Whatever happens with Judge Kavanaugh's nomination, politics our country will forever be marked by what has gone on in the last few weeks. If utterly unsubstantiated accusations can sink a man and ruin his life, in full view of the nation, by a vote of the U.S. Senate, we are not who we once were.

In his column today in the Wall Street Journal, Daniel Henninger captures what is at stake–and it is even more than a seat on the Supreme Court:

We are a civilized people. We don’t actually shoot each other, most of the time. Street gangs do that, and the U.S. Senate isn’t a street gang. But it has begun to look more like Dodge City than the seat of a great nation.

Senate hearings have become dogfights attended by mobs. Demonstrators routinely throw themselves on the floor in front of senators’ offices. The Jeff Flake entrapment after the Judiciary Committee vote was a low point in modern Senate history, with the senator cornered inside an elevator by a woman shrieking “Look at me!” for inevitable capture by a video.

By now in the Kavanaugh saga, with all the moral intimidation, gender-baiting and bad faith thrown at their side, you would think each of the 51 Republican Senators would vote to confirm out of simple self-respect. But self-respect has become a hard thing to maintain under the weight of modern media, so people just bend.
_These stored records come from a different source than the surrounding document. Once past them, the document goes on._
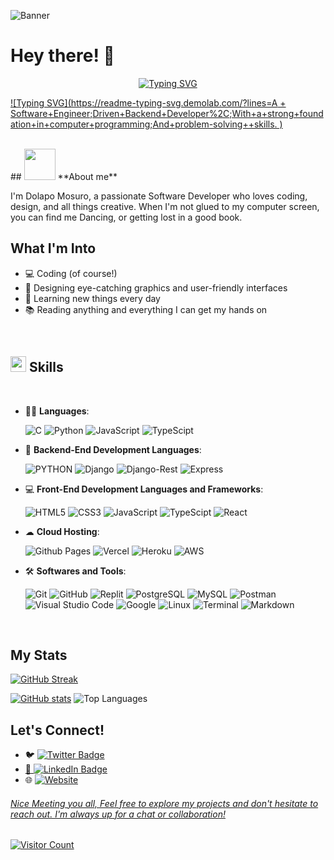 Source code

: ![Banner](https://res.cloudinary.com/dlapsie/image/upload/v1716379898/Frame_gy7yrl_eddrrt.png)


# Hey there! 👋
<!--  -->

<p align="center">
<a href="https://git.io/typing-svg"><img src=("https://readme-typing-svg.herokuapp.com?font=Fira+Code&pause=1000&color=38B6FF&random=false&width=550&lines=Hi+Dolapo+Mosuro+here+;A + Software+Engineer+%2C;Driven+Backend+Developer%2C;With+a+strong+foundation+in+computer+programming%2C;And+problem-solving+skills.") alt="Typing SVG" /></a>
</p>

[![Typing SVG](https://readme-typing-svg.demolab.com/?lines=A + Software+Engineer;Driven+Backend+Developer%2C;With+a+strong+foundation+in+computer+programming;And+problem-solving++skills. )](https://git.io/typing-svg)

<br>	
## <picture><img src="https://github.com/blessingtutka/blessingtutka/assets/117514619/7ce8f72f-a916-4e00-8223-1bdce131534b" width = 50px></picture> **About me**

I'm Dolapo Mosuro, a passionate Software Developer who loves coding, design, and all things creative. When I'm not glued to my computer screen, you can find me Dancing, or getting lost in a good book.

## What I'm Into

- 💻 Coding (of course!)
- 🎨 Designing eye-catching graphics and user-friendly interfaces
- 🌱 Learning new things every day
- 📚 Reading anything and everything I can get my hands on

<br>

## <img src="https://media2.giphy.com/media/QssGEmpkyEOhBCb7e1/giphy.gif?cid=ecf05e47a0n3gi1bfqntqmob8g9aid1oyj2wr3ds3mg700bl&rid=giphy.gif" width ="25"><b> Skills</b>
<br>

<p align="center">

- 👩‍💻 **Languages**:
    
    ![C](https://img.shields.io/badge/C%20-%232370ED.svg?style=for-the-badge&logo=c&logoColor=white)
    ![Python](https://img.shields.io/badge/Python%20-%2314354C.svg?style=for-the-badge&logo=python&logoColor=white)
    ![JavaScript](https://img.shields.io/badge/JavaScript%20-%23F7DF1E.svg?style=for-the-badge&logo=javascript&logoColor=black)
    ![TypeScipt](https://img.shields.io/badge/TypeScript%20-%23007ACC.svg?style=for-the-badge&logo=typescript&logoColor=white)

- 🤖 **Backend-End Development Languages**:

    ![PYTHON](https://img.shields.io/badge/PYTHON%20-%23377EC7.svg?style=for-the-badge&logo=python&logoColor=white)
    ![Django](https://img.shields.io/badge/DJANGO%20-%23092E20.svg?style=for-the-badge&logo=django&logoColor=white)
    ![Django-Rest](https://img.shields.io/badge/Django%20Rest%20Framework%20-%23092E20.svg?style=for-the-badge&logo=django&logoColor=white)
    ![Express](https://img.shields.io/badge/Express%20-%23008BCC.svg?style=for-the-badge&logo=express&logoColor=white)

- 💻 **Front-End Development Languages and Frameworks**:
    
    ![HTML5](https://img.shields.io/badge/HTML5%20-%23E34F26.svg?style=for-the-badge&logo=html5&logoColor=white)
    ![CSS3](https://img.shields.io/badge/CSS%20-%231572B6.svg?style=for-the-badge&logo=css3&logoColor=white)
    ![JavaScript](https://img.shields.io/badge/JavaScript%20-%23F7DF1E.svg?style=for-the-badge&logo=javascript&logoColor=black)
    ![TypeScipt](https://img.shields.io/badge/TypeScript%20-%23007ACC.svg?style=for-the-badge&logo=typescript&logoColor=white)
    ![React](https://img.shields.io/badge/react%20-%2300D8FF.svg?style=for-the-badge&logo=react&logoColor=black)

- ☁ **Cloud Hosting**:

    ![Github Pages](https://img.shields.io/badge/GitHub%20Pages-%23327FC7.svg?style=for-the-badge&logo=github&logoColor=white)
    ![Vercel](https://img.shields.io/badge/vercel-%23000000.svg?style=for-the-badge&logo=vercel&logoColor=white)
    ![Heroku](https://img.shields.io/badge/heroku%20-%239eC5S.svg?style=for-the-badge&logo=heroku&logoColor=white)
    ![AWS](https://img.shields.io/badge/aws%20-%23C21325.svg?style=for-the-badge&logo=aws&logoColor=white)

- 🛠 **Softwares and Tools**:

    ![Git](https://img.shields.io/badge/git-%23F05033.svg?style=for-the-badge&logo=git&logoColor=white)
    ![GitHub](https://img.shields.io/badge/github-%23121011.svg?style=for-the-badge&logo=github&logoColor=white)
    ![Replit](https://img.shields.io/badge/replit-%23667881.svg?style=for-the-badge&logo=replit&logoColor=white)
    ![PostgreSQL](https://img.shields.io/badge/PostgreSQL%20-%230064a5.svg?style=for-the-badge&logo=PostgreSQL&logoColor=white)
    ![MySQL](https://img.shields.io/badge/mysql-%23C21325.svg?style=for-the-badge&logo=mysql&logoColor=white)
    ![Postman](https://img.shields.io/badge/postman-%23FF6C37.svg?style=for-the-badge&logo=postman&logoColor=white)
    ![Visual Studio Code](https://img.shields.io/badge/Visual%20Studio%20Code-0078d7.svg?style=for-the-badge&logo=visual-studio-code&logoColor=white)
    ![Google](https://img.shields.io/badge/google-%234285F4.svg?style=for-the-badge&logo=google&logoColor=white)
    ![Linux](https://img.shields.io/badge/Linux-FCC624?style=for-the-badge&logo=linux&logoColor=black) 
    ![Terminal](https://img.shields.io/badge/Terminal-%23054020?style=for-the-badge&logo=gnu-bash&logoColor=white)
    ![Markdown](https://img.shields.io/badge/markdown-%23000000.svg?style=for-the-badge&logo=markdown&logoColor=white)  

</p>

<br>

<h2>  My Stats  </h2>
  
[![GitHub Streak](https://github-readme-streak-stat-dusky.vercel.app?user=dolapo-mosuro&card_width=500)](https://git.io/streak-stats)


[![GitHub stats](https://github-readme-stats.vercel.app/api?username=dolapo-mosuro&theme=prussian)](https://github.com/dolapo-mosuro/github-readme-stats)
![Top Languages](https://github-readme-stats.vercel.app/api/top-langs/?username=dolapo-mosuro&theme=tokyonight&hide_border=true&include_all_commits=true&count_private=true&layout=compact)


## Let's Connect!

- 🐦 <a href="https://twitter.com/DolapoMosuro">
      <img src="https://img.shields.io/badge/Twitter-blue?style=for-the-badge&logo=twitter&logoColor=white" alt="Twitter Badge"/>
- 💼 <a href="https://www.linkedin.com/in/dolapo-mosuro-23059076/">
  <img src="https://img.shields.io/badge/LinkedIn-blue?style=for-the-badge&logo=linkedin&logoColor=white" alt="LinkedIn Badge"/>
  </a>
- 🌐 <a href="https://dolapo-mosuro.github.io/Dolapo-Mosuro_Portfolio/">
      <img src="https://img.shields.io/website
      " alt="Website">


###### Nice Meeting you all, Feel free to explore my projects and don't hesitate to reach out. I'm always up for a chat or collaboration!




![Visitor Count](https://profile-counter.glitch.me/{dolapo-mosuro}/count.svg)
On President Trump's unfortunate remarks about Kavanaugh's accuser, Dr. Christine Blasey Ford, at a rally:

I’m not sure another Trump cannonball matters at this point. The Kavanaugh confirmation, watched by millions, has put in play considerations bigger than Donald Trump or Brett Kavanaugh.

You can have sympathy for Dr. and still realize that her story is not enough and that the tactics of foes of confirming Judge Kavanaugh have been appalling.
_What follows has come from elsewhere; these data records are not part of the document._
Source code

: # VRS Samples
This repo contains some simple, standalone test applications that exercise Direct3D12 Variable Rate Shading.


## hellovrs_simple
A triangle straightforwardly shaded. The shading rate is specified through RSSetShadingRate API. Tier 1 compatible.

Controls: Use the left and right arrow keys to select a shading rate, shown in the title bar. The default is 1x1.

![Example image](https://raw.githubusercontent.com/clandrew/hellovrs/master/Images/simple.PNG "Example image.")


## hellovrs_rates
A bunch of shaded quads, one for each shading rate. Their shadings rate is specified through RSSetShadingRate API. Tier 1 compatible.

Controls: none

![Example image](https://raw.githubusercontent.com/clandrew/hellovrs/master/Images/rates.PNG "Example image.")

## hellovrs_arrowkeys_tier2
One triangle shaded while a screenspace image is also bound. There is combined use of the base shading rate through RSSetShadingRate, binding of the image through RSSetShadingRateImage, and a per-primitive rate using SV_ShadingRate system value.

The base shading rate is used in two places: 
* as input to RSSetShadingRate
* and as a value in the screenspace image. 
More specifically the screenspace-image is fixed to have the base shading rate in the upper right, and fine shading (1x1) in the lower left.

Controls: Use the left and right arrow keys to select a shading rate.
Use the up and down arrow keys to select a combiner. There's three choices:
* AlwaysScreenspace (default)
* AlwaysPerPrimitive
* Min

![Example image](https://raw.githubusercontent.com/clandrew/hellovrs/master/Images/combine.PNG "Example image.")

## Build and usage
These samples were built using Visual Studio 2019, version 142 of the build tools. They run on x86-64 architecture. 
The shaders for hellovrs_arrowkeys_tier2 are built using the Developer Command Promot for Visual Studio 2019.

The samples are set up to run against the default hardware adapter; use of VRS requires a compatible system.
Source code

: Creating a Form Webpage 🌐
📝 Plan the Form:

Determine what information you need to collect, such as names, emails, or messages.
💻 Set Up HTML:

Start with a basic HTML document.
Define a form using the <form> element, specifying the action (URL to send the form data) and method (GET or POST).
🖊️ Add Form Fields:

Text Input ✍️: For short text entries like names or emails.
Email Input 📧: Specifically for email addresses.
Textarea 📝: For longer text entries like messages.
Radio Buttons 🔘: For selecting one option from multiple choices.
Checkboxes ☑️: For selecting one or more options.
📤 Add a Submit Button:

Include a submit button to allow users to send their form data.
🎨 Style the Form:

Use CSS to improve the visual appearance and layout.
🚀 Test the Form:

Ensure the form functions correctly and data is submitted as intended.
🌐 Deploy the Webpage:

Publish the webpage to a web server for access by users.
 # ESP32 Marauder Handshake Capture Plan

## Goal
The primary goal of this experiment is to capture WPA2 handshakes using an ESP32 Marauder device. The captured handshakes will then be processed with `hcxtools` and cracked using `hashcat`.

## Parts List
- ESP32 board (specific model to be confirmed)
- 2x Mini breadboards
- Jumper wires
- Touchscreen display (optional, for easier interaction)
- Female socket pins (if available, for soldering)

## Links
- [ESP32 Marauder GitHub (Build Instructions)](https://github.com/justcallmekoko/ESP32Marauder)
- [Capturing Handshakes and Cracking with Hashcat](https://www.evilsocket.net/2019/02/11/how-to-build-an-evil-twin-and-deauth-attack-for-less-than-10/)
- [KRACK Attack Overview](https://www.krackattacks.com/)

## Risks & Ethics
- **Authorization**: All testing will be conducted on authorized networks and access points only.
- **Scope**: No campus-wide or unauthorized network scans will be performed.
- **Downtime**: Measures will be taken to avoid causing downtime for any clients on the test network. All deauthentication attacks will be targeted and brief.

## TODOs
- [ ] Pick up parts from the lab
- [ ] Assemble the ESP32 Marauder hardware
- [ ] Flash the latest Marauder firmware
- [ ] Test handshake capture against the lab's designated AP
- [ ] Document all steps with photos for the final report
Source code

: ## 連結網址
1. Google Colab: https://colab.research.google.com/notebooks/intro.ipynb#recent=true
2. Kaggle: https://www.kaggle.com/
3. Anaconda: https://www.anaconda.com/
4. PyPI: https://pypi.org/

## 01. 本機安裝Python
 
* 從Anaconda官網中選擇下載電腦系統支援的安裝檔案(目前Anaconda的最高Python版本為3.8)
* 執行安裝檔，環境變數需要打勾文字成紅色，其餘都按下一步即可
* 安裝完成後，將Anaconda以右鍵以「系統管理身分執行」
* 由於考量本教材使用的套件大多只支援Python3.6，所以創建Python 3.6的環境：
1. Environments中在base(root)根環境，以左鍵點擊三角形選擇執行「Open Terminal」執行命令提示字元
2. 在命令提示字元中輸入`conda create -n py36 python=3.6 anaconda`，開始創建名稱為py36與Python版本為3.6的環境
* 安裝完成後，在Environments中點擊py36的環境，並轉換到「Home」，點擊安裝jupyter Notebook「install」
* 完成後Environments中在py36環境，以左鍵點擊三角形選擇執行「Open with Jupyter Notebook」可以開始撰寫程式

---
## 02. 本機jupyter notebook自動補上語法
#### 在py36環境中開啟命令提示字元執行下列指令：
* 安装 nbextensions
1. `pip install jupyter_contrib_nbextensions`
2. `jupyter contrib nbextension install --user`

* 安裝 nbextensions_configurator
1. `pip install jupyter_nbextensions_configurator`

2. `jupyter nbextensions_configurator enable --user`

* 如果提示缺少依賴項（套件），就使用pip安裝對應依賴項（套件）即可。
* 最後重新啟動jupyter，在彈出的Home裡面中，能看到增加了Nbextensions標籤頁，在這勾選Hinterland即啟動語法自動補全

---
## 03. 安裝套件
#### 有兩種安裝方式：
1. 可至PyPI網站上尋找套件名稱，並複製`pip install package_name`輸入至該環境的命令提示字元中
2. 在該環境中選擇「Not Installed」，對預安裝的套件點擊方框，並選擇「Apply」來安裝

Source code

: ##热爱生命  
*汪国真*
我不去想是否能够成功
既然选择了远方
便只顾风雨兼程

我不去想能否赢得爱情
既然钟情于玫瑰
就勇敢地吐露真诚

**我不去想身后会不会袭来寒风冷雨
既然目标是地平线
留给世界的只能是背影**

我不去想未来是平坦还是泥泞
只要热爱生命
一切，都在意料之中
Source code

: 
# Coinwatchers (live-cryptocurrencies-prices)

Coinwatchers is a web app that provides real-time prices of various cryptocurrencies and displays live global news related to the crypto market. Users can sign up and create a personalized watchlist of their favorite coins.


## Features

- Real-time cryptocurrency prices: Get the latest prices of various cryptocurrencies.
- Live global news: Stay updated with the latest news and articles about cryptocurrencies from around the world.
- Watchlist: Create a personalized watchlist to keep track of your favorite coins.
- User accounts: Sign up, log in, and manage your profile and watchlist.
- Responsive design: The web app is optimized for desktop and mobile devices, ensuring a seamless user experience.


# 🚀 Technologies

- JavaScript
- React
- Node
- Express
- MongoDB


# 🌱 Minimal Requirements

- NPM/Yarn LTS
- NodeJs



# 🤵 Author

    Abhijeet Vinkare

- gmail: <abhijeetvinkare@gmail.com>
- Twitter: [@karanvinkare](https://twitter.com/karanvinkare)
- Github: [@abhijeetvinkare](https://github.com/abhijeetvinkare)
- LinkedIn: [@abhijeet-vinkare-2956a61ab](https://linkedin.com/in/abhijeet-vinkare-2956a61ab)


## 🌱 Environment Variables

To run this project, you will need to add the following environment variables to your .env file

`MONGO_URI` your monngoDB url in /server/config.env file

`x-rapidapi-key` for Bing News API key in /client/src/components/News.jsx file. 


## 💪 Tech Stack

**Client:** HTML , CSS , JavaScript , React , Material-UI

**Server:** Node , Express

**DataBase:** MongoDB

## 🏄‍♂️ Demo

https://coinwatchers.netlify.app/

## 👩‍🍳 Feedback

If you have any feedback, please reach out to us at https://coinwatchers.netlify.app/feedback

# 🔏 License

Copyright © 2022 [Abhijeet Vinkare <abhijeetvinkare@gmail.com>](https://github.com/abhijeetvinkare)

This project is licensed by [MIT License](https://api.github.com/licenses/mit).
What if they work, though?

Jim Geraghty of National Review answers this question:

There is no circumstance where everyone involved with those norm-breaking steps suddenly wakes up, has a crisis of conscience, and realizes that they were morally wrong. The only way they decide not to take similar steps in the future is if they conclude that those steps are not effective.

If these sorts of tactics work, we will get more of them. Right now, Kavanaugh could be a squish who wimps out on Roe vs. Wade and I’d still want him on that court, because this isn’t really about him anymore. This is about what kind of proof is needed before you believe a man is a monster.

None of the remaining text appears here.